Tomorrow morning an Asian man with small hands (and who looks A LOT like Ken Jeong) will be taking out my cervix, uterus, and tubes. Don’t worry. He’s a doctor. Well, he wears a white coat anyway and promised to robotically remove my lady junk. I have to be at the hospital at 5:30am (which is fine because I’m an early riser but not one of those chipper people you want to punch in the face) where I’ll probably wait 3 hours for my surgery wearing nothing but a flimsy gown and sweaty hospital socks. My blood pressure will be through the roof because when I’m nervous my body betrays me and does batshit crazy things like get explosive diarrhea and try to stroke out. The nurses will cluck over me, make small remarks and tell me to calm down and they’ll eventually shoot me up with some ultra-calming stuff that’s supposed to make you feel all floaty and relaxed. Spoiler alert: the last time I had the floaty stuff it didn’t work on me, barely even took the edge off. I went in for biopsy last June and was so worked up over not knowing if I had cervical cancer or not that nothing but anesthesia was going to bring me down. That was the best part, the anesthesia. The nothingness of it. The juice dude put that mask over my face and the next thing I knew I was awake, muttering “Is it over? Can I go home now?” Just like my first time having sex.

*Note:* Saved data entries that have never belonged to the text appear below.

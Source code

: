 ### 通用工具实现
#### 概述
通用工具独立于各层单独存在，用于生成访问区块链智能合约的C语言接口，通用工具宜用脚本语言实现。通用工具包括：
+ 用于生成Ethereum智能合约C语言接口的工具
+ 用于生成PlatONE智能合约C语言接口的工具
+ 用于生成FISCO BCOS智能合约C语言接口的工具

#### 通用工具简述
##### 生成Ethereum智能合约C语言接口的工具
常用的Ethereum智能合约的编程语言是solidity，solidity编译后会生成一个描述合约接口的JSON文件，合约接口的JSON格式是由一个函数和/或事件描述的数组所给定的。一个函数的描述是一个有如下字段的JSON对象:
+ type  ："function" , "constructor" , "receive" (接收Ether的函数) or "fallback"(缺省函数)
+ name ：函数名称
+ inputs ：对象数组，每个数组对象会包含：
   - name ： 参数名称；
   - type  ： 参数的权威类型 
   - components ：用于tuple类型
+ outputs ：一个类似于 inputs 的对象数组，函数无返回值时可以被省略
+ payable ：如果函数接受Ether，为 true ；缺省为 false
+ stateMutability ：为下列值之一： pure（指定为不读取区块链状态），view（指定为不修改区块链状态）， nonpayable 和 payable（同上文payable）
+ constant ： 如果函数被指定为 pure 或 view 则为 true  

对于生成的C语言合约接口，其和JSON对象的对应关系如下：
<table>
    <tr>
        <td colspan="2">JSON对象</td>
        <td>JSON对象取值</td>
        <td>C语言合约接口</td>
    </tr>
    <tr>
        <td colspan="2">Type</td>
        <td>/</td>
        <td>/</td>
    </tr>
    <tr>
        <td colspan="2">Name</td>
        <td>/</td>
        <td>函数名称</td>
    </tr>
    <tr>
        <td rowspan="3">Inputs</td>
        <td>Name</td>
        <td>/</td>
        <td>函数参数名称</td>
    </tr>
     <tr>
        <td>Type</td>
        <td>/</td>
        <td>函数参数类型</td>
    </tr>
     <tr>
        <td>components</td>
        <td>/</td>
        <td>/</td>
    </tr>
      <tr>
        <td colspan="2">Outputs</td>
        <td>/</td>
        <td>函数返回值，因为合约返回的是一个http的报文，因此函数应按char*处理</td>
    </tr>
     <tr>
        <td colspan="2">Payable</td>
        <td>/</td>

After the biopsy I had this conversation with my doctor:
Me: So, do I have cancer?
Me: What the fuck do you mean, almost?
I didn’t say that last part out loud. I just sorta sat there and gawped at him. What it comes down to is this: I sorta do and sorta don’t have cancer. I have those asshole cancer cells roaming around my cervix that if left untreated would spread to my uterus. The doc said he won’t know until he pulls out my baby hammock and takes a peek. Hysterectomy is the only way to treat it.

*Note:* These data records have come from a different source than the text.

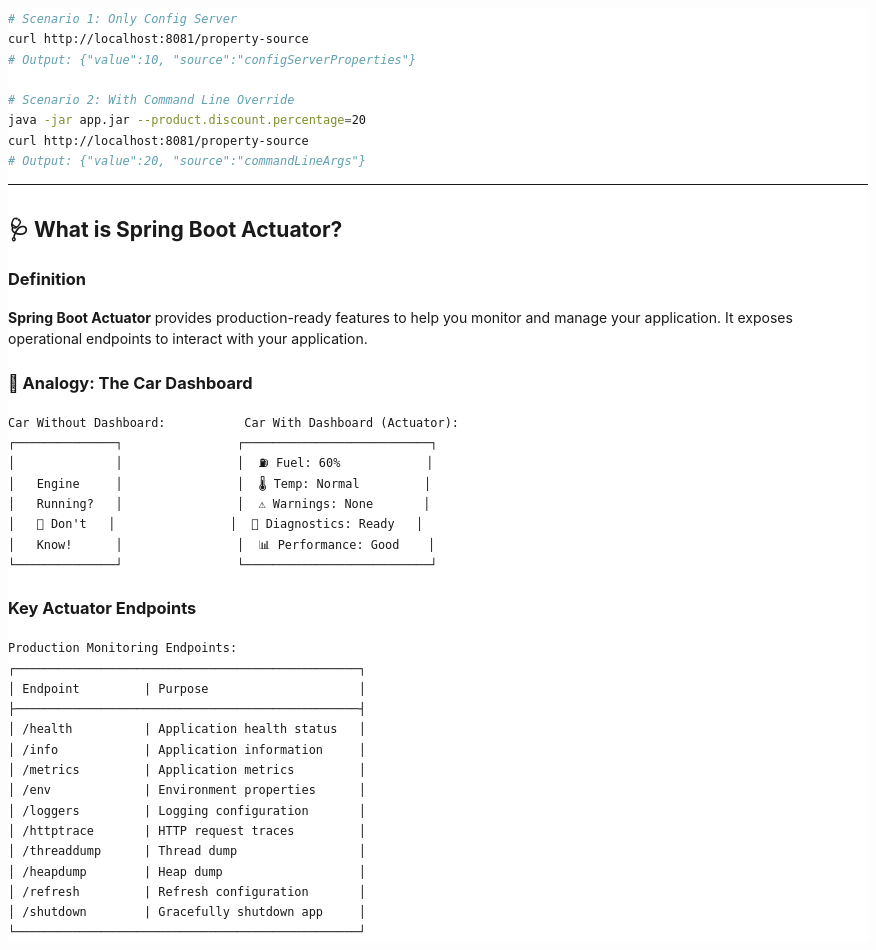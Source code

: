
 ```bash
# Scenario 1: Only Config Server
curl http://localhost:8081/property-source
# Output: {"value":10, "source":"configServerProperties"}

# Scenario 2: With Command Line Override
java -jar app.jar --product.discount.percentage=20
curl http://localhost:8081/property-source
# Output: {"value":20, "source":"commandLineArgs"}
```

----------

## 🩺 What is Spring Boot Actuator?

### Definition

**Spring Boot Actuator**  provides production-ready features to help you monitor and manage your application. It exposes operational endpoints to interact with your application.

### 🧠 Analogy: The Car Dashboard

```
Car Without Dashboard:           Car With Dashboard (Actuator):
┌──────────────┐                ┌──────────────────────────┐
│              │                │  ⛽ Fuel: 60%            │
│   Engine     │                │  🌡️ Temp: Normal         │
│   Running?   │                │  ⚠️ Warnings: None       │
│   🤷 Don't   │                │  🔧 Diagnostics: Ready   │
│   Know!      │                │  📊 Performance: Good    │
└──────────────┘                └──────────────────────────┘
```

### Key Actuator Endpoints

```
Production Monitoring Endpoints:
┌────────────────────────────────────────────────┐
│ Endpoint         | Purpose                     │
├────────────────────────────────────────────────┤
│ /health          | Application health status   │
│ /info            | Application information     │
│ /metrics         | Application metrics         │
│ /env             | Environment properties      │
│ /loggers         | Logging configuration       │
│ /httptrace       | HTTP request traces         │
│ /threaddump      | Thread dump                 │
│ /heapdump        | Heap dump                   │
│ /refresh         | Refresh configuration       │
│ /shutdown        | Gracefully shutdown app     │
└────────────────────────────────────────────────┘
```
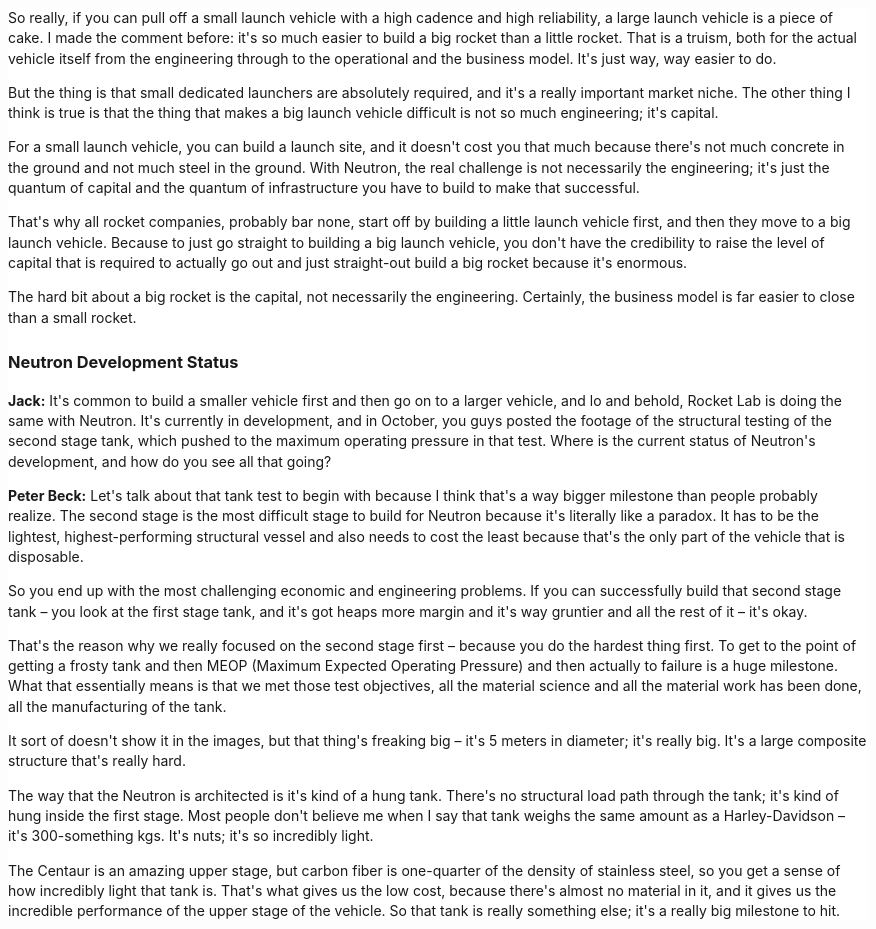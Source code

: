 So really, if you can pull off a small launch vehicle with a high cadence and high reliability, a large launch vehicle is a piece of cake. I made the comment before: it's so much easier to build a big rocket than a little rocket. That is a truism, both for the actual vehicle itself from the engineering through to the operational and the business model. It's just way, way easier to do.

But the thing is that small dedicated launchers are absolutely required, and it's a really important market niche. The other thing I think is true is that the thing that makes a big launch vehicle difficult is not so much engineering; it's capital.

For a small launch vehicle, you can build a launch site, and it doesn't cost you that much because there's not much concrete in the ground and not much steel in the ground. With Neutron, the real challenge is not necessarily the engineering; it's just the quantum of capital and the quantum of infrastructure you have to build to make that successful.

That's why all rocket companies, probably bar none, start off by building a little launch vehicle first, and then they move to a big launch vehicle. Because to just go straight to building a big launch vehicle, you don't have the credibility to raise the level of capital that is required to actually go out and just straight-out build a big rocket because it's enormous.

The hard bit about a big rocket is the capital, not necessarily the engineering. Certainly, the business model is far easier to close than a small rocket.

### Neutron Development Status

**Jack:** It's common to build a smaller vehicle first and then go on to a larger vehicle, and lo and behold, Rocket Lab is doing the same with Neutron. It's currently in development, and in October, you guys posted the footage of the structural testing of the second stage tank, which pushed to the maximum operating pressure in that test. Where is the current status of Neutron's development, and how do you see all that going?

**Peter Beck:** Let's talk about that tank test to begin with because I think that's a way bigger milestone than people probably realize. The second stage is the most difficult stage to build for Neutron because it's literally like a paradox. It has to be the lightest, highest-performing structural vessel and also needs to cost the least because that's the only part of the vehicle that is disposable.

So you end up with the most challenging economic and engineering problems. If you can successfully build that second stage tank – you look at the first stage tank, and it's got heaps more margin and it's way gruntier and all the rest of it – it's okay.

That's the reason why we really focused on the second stage first – because you do the hardest thing first. To get to the point of getting a frosty tank and then MEOP (Maximum Expected Operating Pressure) and then actually to failure is a huge milestone. What that essentially means is that we met those test objectives, all the material science and all the material work has been done, all the manufacturing of the tank.

It sort of doesn't show it in the images, but that thing's freaking big – it's 5 meters in diameter; it's really big. It's a large composite structure that's really hard.

The way that the Neutron is architected is it's kind of a hung tank. There's no structural load path through the tank; it's kind of hung inside the first stage. Most people don't believe me when I say that tank weighs the same amount as a Harley-Davidson – it's 300-something kgs. It's nuts; it's so incredibly light.

The Centaur is an amazing upper stage, but carbon fiber is one-quarter of the density of stainless steel, so you get a sense of how incredibly light that tank is. That's what gives us the low cost, because there's almost no material in it, and it gives us the incredible performance of the upper stage of the vehicle. So that tank is really something else; it's a really big milestone to hit.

Here’s some shit I’m worried about:
- The doc’s going to open me up and find cancer everywhere. And Jimmy Hoffa and Waldo and that necklace I lost in the third grade.
- I’m going to blurt out to the anesthesiologist “You guys better not draw dicks on my face while I’m out!”

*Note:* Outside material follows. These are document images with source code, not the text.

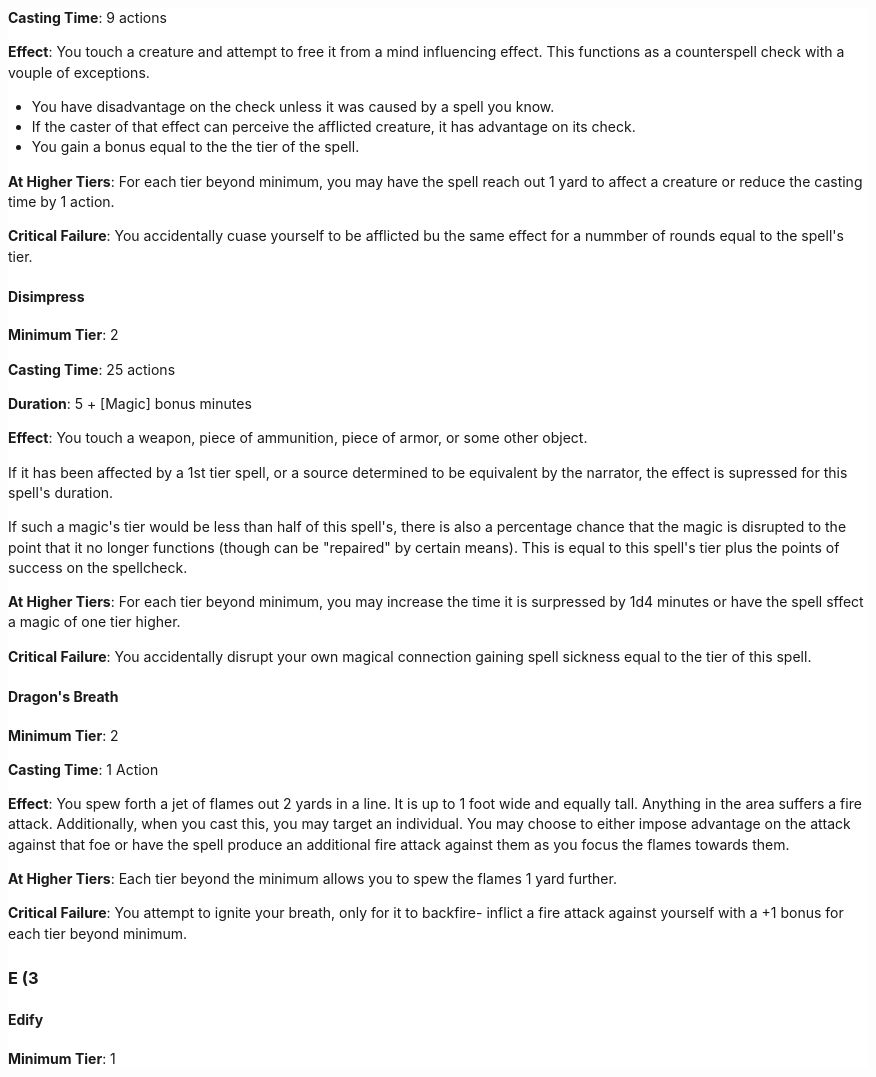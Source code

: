 **Casting Time**: 9 actions

**Effect**: You touch a creature and attempt to free it from a mind influencing effect. This functions as a counterspell check with a vouple of exceptions.  
* You have disadvantage on the check unless it was caused by a spell you know.
* If the caster of that effect can perceive the afflicted creature, it has advantage on its check.
* You gain a bonus equal to the the tier of the spell.

**At Higher Tiers**: For each tier beyond minimum, you may have the spell reach out 1 yard to affect a creature or reduce the casting time by 1 action.

**Critical Failure**: You accidentally cuase yourself to be afflicted bu the same effect for a nummber of rounds equal to the spell's tier.

#### Disimpress

**Minimum Tier**: 2

**Casting Time**: 25 actions

**Duration**: 5 + [Magic] bonus minutes

**Effect**: You touch a weapon, piece of ammunition, piece of armor, or some other object.

If it has been affected by a 1st tier spell, or a source determined to be equivalent by the narrator, the effect is supressed for this spell's duration. 

If such a magic's tier would be less than half of this spell's, there is also a percentage chance that the magic is disrupted to the point that it no longer functions (though can be "repaired" by certain means). This is equal to this spell's tier plus the points of success on the spellcheck.

**At Higher Tiers**: For each tier beyond minimum, you may increase the time it is surpressed by 1d4 minutes or have the spell sffect a magic of one tier higher.

**Critical Failure**: You accidentally disrupt your own magical connection gaining spell sickness equal to the tier of this spell.

#### Dragon's Breath

**Minimum Tier**: 2

**Casting Time**: 1 Action

**Effect**: You spew forth a jet of flames out 2 yards in a line. It is up to 1 foot wide and equally tall. Anything in the area suffers a fire attack. Additionally, when you cast this, you may target an individual. You may choose to either impose advantage on the attack against that foe or have the spell produce an additional fire attack against them as you focus the flames towards them.

**At Higher Tiers**: Each tier beyond the minimum allows you to spew the flames 1 yard further.

**Critical Failure**: You attempt to ignite your breath, only for it to backfire- inflict a fire attack against yourself with a +1 bonus for each tier beyond minimum.

### E (3

#### Edify

**Minimum Tier**: 1
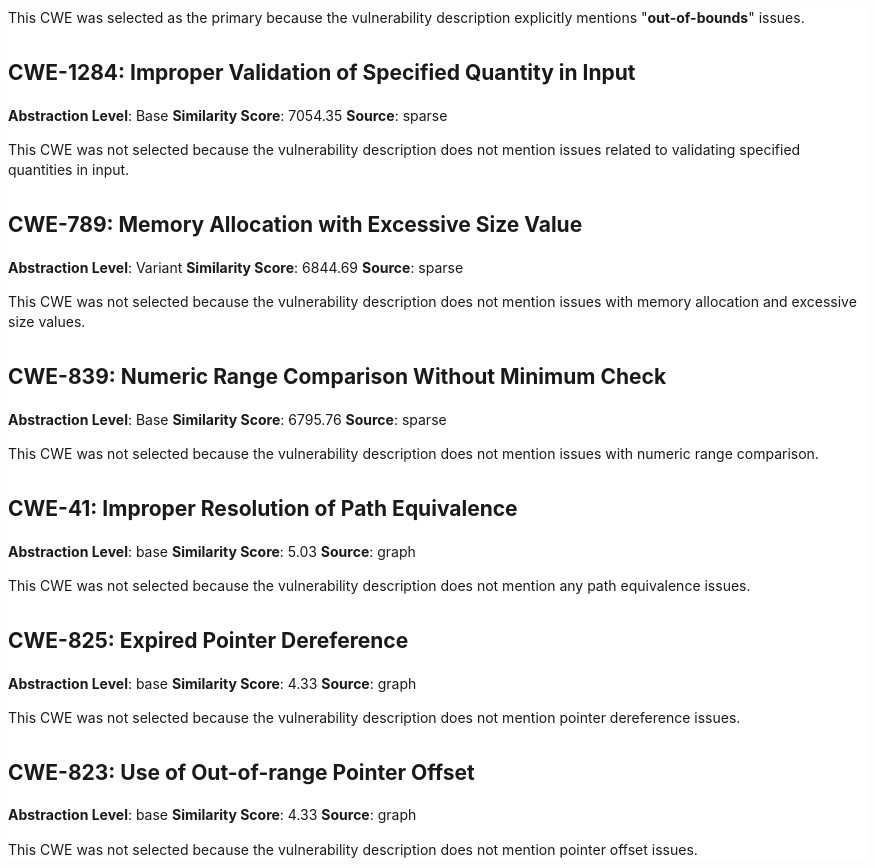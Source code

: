 This CWE was selected as the primary because the vulnerability description explicitly mentions "**out-of-bounds**" issues.

## CWE-1284: Improper Validation of Specified Quantity in Input
**Abstraction Level**: Base
**Similarity Score**: 7054.35
**Source**: sparse

This CWE was not selected because the vulnerability description does not mention issues related to validating specified quantities in input.

## CWE-789: Memory Allocation with Excessive Size Value
**Abstraction Level**: Variant
**Similarity Score**: 6844.69
**Source**: sparse

This CWE was not selected because the vulnerability description does not mention issues with memory allocation and excessive size values.

## CWE-839: Numeric Range Comparison Without Minimum Check
**Abstraction Level**: Base
**Similarity Score**: 6795.76
**Source**: sparse

This CWE was not selected because the vulnerability description does not mention issues with numeric range comparison.

## CWE-41: Improper Resolution of Path Equivalence
**Abstraction Level**: base
**Similarity Score**: 5.03
**Source**: graph

This CWE was not selected because the vulnerability description does not mention any path equivalence issues.

## CWE-825: Expired Pointer Dereference
**Abstraction Level**: base
**Similarity Score**: 4.33
**Source**: graph

This CWE was not selected because the vulnerability description does not mention pointer dereference issues.

## CWE-823: Use of Out-of-range Pointer Offset
**Abstraction Level**: base
**Similarity Score**: 4.33
**Source**: graph

This CWE was not selected because the vulnerability description does not mention pointer offset issues.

- The catheter will feel like a UTI.
- I’ll have uncontrollable farts because they pump you full of air to better see your organs.
- My hospital roommate will have Ebola
- I’ll get MRSA
- And Ebola
But the odd thing is I’m kinda excited about the whole (hole) thing. After almost 30 years of suicide-inducing periods, I’ll be free. I’ll still have my ovaries so I won’t go into early menopause. The best part is I’ll get to spend $7.50 every month on candy instead of candy and tampons. I just hope my bladder doesn’t slip and try to make an escape via my vagina.
I hear that shit happens sometimes.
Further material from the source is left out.